Hitendra Dave, managing director and head of markets, HSBC India, in conversation with Vishal Chhabria and Sheetal Agarwal, shares his views on the current market turmoil.
What is your near-term outlook?
There is an overall reassessment of asset prices globally, irrespective of whether an emerging market is healthy or benefiting from global developments.
India is caught up in that and we are experiencing outflows that are not very large at $100-200 million a day.
The sharp fall in crude oil prices is a bounty. It allows the government to find resources without having to raise taxes or borrow more.
Just three months ago there was a widespread sense that the Reserve Bank of India (RBI)'s space for further monetary accommodation was limited.
The space for easing has opened up.
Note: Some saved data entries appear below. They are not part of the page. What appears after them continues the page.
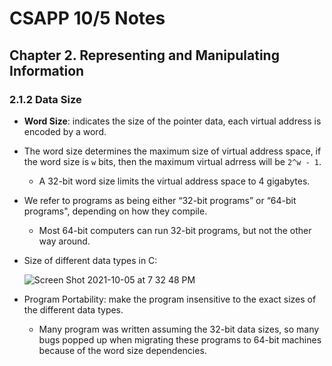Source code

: # CSAPP 10/5 Notes
## Chapter 2. Representing and Manipulating Information
### 2.1.2 Data Size
* **Word Size**: indicates the size of the pointer data, each virtual address is encoded by a word.
* The word size determines the maximum size of virtual address space, if the word size is `w` bits, then the maximum virtual adrress will be `2^w - 1`.
  * A 32-bit word size limits the virtual address space to 4 gigabytes.
* We refer to programs as being either “32-bit programs” or “64-bit programs", depending on how they compile.
  * Most 64-bit computers can run 32-bit programs, but not the other way around.
* Size of different data types in C:

  ![Screen Shot 2021-10-05 at 7 32 48 PM](https://user-images.githubusercontent.com/26990923/136131555-b8ff6716-c54f-4be7-aa96-fa59a395073f.png)
* Program Portability: make the program insensitive to the exact sizes of the different data types.
  * Many program was written assuming the 32-bit data sizes, so many bugs popped up when migrating these programs to 64-bit machines because of the word size dependencies.
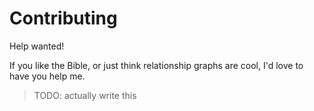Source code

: # Contributing

Help wanted! 

If you like the Bible, or just think relationship graphs are cool, I'd love to have you help me.

> TODO: actually write this

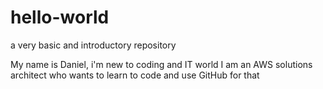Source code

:# hello-world
a very basic and introductory repository

My name is Daniel, i'm new to coding and IT world
I am an AWS solutions architect who wants to learn to code and use GitHub for that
Although the situation has improved, market sentiment has worsened.
The considerable and consistent inflow of domestic money played a significant role in the second half of 2015 by absorbing almost matching FII (foreign institutional investor) outflows.
If this trend persists, you are replacing institutional and leveraged money with household savings.
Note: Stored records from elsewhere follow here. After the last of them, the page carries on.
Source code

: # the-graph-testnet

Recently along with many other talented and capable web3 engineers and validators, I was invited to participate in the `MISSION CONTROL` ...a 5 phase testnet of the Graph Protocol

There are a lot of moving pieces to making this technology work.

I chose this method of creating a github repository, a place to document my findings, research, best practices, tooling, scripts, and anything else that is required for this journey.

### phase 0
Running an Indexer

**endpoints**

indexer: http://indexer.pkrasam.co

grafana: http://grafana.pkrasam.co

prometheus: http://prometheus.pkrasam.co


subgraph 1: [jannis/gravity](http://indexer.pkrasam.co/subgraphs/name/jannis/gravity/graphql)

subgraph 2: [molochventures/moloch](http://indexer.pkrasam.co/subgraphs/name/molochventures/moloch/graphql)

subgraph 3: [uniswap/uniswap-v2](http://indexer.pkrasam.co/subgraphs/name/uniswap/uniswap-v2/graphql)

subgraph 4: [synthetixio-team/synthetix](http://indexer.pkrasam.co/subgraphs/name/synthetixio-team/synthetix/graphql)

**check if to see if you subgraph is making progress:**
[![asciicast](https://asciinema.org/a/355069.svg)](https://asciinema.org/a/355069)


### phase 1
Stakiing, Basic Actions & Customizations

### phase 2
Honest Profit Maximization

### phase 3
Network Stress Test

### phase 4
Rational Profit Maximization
So long as there are concerns about world trade, growth and oil prices, the domestic market will remain volatile. One should be prepared for a slightly bumpy ride.
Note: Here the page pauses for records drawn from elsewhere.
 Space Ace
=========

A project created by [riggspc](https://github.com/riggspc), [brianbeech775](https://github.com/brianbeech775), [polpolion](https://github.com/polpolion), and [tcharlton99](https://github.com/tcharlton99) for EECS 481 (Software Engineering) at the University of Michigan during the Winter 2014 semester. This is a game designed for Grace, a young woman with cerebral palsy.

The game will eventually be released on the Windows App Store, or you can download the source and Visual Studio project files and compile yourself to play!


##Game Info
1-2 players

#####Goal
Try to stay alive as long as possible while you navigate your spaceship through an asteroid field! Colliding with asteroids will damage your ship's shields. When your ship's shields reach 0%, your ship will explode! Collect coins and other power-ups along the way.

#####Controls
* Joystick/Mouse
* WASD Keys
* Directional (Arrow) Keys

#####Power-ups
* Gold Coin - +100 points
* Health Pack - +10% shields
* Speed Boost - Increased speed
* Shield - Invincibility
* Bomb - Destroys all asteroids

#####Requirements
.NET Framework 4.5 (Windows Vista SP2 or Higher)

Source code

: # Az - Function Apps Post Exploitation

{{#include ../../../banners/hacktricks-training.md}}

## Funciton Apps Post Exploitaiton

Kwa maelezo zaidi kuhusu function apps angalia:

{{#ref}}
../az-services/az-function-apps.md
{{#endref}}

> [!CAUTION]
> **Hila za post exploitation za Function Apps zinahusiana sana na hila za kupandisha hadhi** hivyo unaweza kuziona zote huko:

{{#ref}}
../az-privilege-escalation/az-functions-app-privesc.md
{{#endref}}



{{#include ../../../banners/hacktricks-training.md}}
The rupee has depreciated less than other emerging market (EM) currencies. Is that a problem?
Since January 2015, the rupee has weakened less than seven per cent against the dollar.
But, almost everyone else's currency, be it Argentina, Brazil, South Africa, Russia, Turkey, Mexico, Chile, South Korea or Thailand has fallen between nine per cent and 37 per cent.
The rupee's challenge is its outperformance against other EM currencies. This reduces our competitive advantage. This period of rupee weakness is a welcome development.
How expensive are Indian markets at 18-19 times earnings?
Any big money manager takes into account a significant part of the growth potential of a country and its companies over one to 10 years, depending on his investment horizon.
India's valuation can potentially be justified because it is one of the few markets benefiting from global developments.
India saved $50 billion more in 2015 simply because oil prices came down.
This money was split among consumers, oil companies and the government.
Inflation and the current account and fiscal deficits are trending in the right way.
There is a strong political leadership and a strong central bank leadership.
These filters are difficult to find in other emerging markets. India is setting itself up for a medium-term period of growth that will be 2-2.5 times that of world growth.
That is why the premium seems justified.
Your outlook on earnings growth and which sectors will drive this?
Companies benefiting either from currency weakness or lowering of interest rates or those that buy commodities in bulk for sale to consumers as branded products will continue to grow.
We expect earnings growth to climb to 19.1 per cent in 2016.
When do you expect the transmission of rates to gather pace?
If we are so deeply into a rate cut cycle, should we not have liquidity conditions that reflect a clearly accommodative monetary policy stance, so that banks have that liquidity and then look for borrowers by lowering rates?
I really do hope there is a re-look at the current liquidity framework.